The two components operate in very similar ways. Given a document in the source form (either a GATE Document or a UIMA CAS), a document in the target form is created with a copy of the source document’s text. Some of the annotations from the source are transferred to the target, according to a mapping defined by the user, and the target component is then run. Finally, some of the annotations on the updated target document are then transferred back to the source, according to the user-defined mapping.
16.1 Embedding a UIMA TAE in GATE [#]
Embedding a UIMA text analysis engine in a GATE application is a two step process. First, you must construct a mapping descriptor XML file to define how to map annotations between the UIMA CAS and the GATE Document. This mapping file, along with the analysis engine descriptor, is used to instantiate an AnalysisEnginePR which calls the analysis engine on an appropriately initialized CAS. Examples of all the XML files discussed in this section are available in examples/conf under the uima plugin directory.
16.1.1 Mapping File Format [#]
Figure 16.1 shows the structure of a mapping descriptor. The inputs section defines how annotations on the GATE document are transferred to the UIMA CAS. The outputs section defines how annotations which have been added, updated and removed by the TAE are transferred back to the GATE document.
Each input definition takes the following form:
<uimaAnnotation type="uima.Type" gateType="GATEType" indexed="true|false">
<feature name="..." kind="string|int|float|fs">
<!-- element defining the feature value goes here -->
When a document is processed, this will create one UIMA annotation of type uima.Type in the CAS for each GATE annotation of type GATEType in the input annotation set, covering the same offsets in the text.

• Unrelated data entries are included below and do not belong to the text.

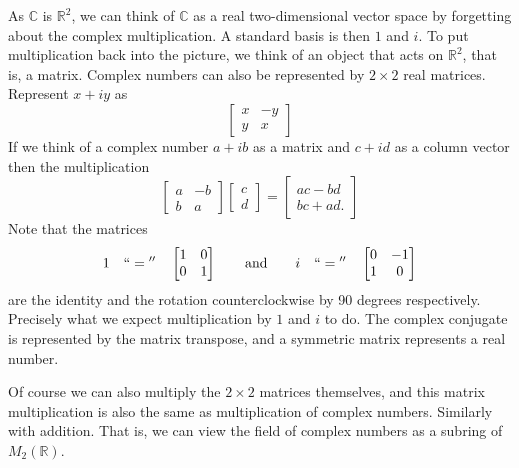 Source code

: \documentclass[12pt,openany]{book}
\newcommand{\C}{{\mathbb{C}}}
\newcommand{\R}{{\mathbb{R}}}
\theoremstyle{plain}
\theoremstyle{remark}
\theoremstyle{definition}
\theoremstyle{exercise}
\theoremstyle{example}
\begin{document}
As $\C$ is $\R^2$, we can think of
$\C$ as a real two-dimensional vector space by forgetting about the
complex multiplication.  A standard basis is then $1$ and $i$.
To put multiplication back into the picture, we think of an object that
acts on $\R^2$, that is, a matrix.
Complex numbers can also be represented by $2 \times 2$ real matrices.
Represent $x+iy$ as
\begin{equation*}
\begin{bmatrix}
x & -y \\
y & x
\end{bmatrix}
\end{equation*}
If we think of a complex number $a+ib$ as a matrix and $c+id$ as a column vector
then the multiplication
\begin{equation*}
\begin{bmatrix}
a & -b \\
b & a
\end{bmatrix}
\begin{bmatrix}
c \\
d 
\end{bmatrix}
=
\begin{bmatrix}
ac-bd \\
bc+ad .
\end{bmatrix}
\end{equation*}
Note that the matrices
\begin{equation*}
1 \quad ``{}={}'' \quad
\begin{bmatrix}
1 & 0 \\
0 & 1
\end{bmatrix} \qquad \text{and} \qquad
i \quad ``{}={}'' \quad
\begin{bmatrix}
0 & -1 \\
1 & 0
\end{bmatrix} 
\end{equation*}
are the identity and the rotation counterclockwise by 90 degrees
respectively.  Precisely what we expect multiplication by $1$ and $i$
to do.
The complex conjugate is represented by the
matrix transpose, and a symmetric matrix represents a real number.

Of course we can also multiply the $2 \times 2$ matrices themselves,
and this matrix multiplication is also the same as multiplication of complex
numbers.  Similarly with addition.
That is, we can view the field of complex numbers as a subring of $M_2(\R)$.
\end{document}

If indexed is true, GATE will keep a record of which GATE annotation gave rise to which UIMA annotation. If you wish to be able to track updates to this annotation’s features and transfer the updated values back into GATE, you must specify indexed="true". The indexed attribute defaults to false if omitted.
Each contained feature element will cause the corresponding feature to be set on the generated annotation. UIMA features can be string, integer or float valued, or can be a reference to another feature structure, and this must be specified in the kind attribute. The feature’s value is specified using a nested element, but exactly how this value is handled is determined by the kind.
There are various options for setting feature values:
- <string value="fixed string" /> The simplest case - a fixed Java String.
- <docFeatureValue name="featureName" /> The value of the given named feature of the current GATE document.
- <gateAnnotFeatureValue name="featureName" /> The value of a given feature on the current GATE annotation (i.e. the one on which the offsets of the UIMA annotation are based).
- <featureStructure type="uima.fs.Type">...</featureStructure> A feature structure of the given type. The featureStructure element can itself contain feature elements recursively.
The value is assigned to the feature according to the feature’s kind:
- The value object’s toString() method is called, and the resulting String is set as the string value of the feature.
- If the value object is a subclass of java.lang.Number, its intValue() method is called, and the result is set as the integer value of the feature. If the value object is not a Number, it is toString()ed, and the resulting String is parsed using Integer.parseInt(). If this succeeds, the integer result is used, if it fails the feature is set to zero.
- As for int, except that Numbers are converted by calling floatValue(), and non-Numbers are parsed using Float.parseFloat().
- The value object is assumed to be a FeatureStructure, and is used as-is. A ClassCastException will result if the value object is not a FeatureStructure.
In particular, <featureStructure> value elements should only be used with features of kind fs. While nothing will stop you using them with string features, the result will probably not be what you expected.
The output definitions take a similar form. There are three groups:
- Annotations which have been added by the TAE, and for which corresponding new annotations are to be created in the GATE document.
- Annotations that were created by an input definition (with indexed="true") whose feature values have been modified by the TAE, and these values are to be transferred back to the original GATE annotations.
- Annotations that were created by an input definition (with indexed="true") which have been removed from the CAS1 and whose source annotations are to be removed from the GATE document.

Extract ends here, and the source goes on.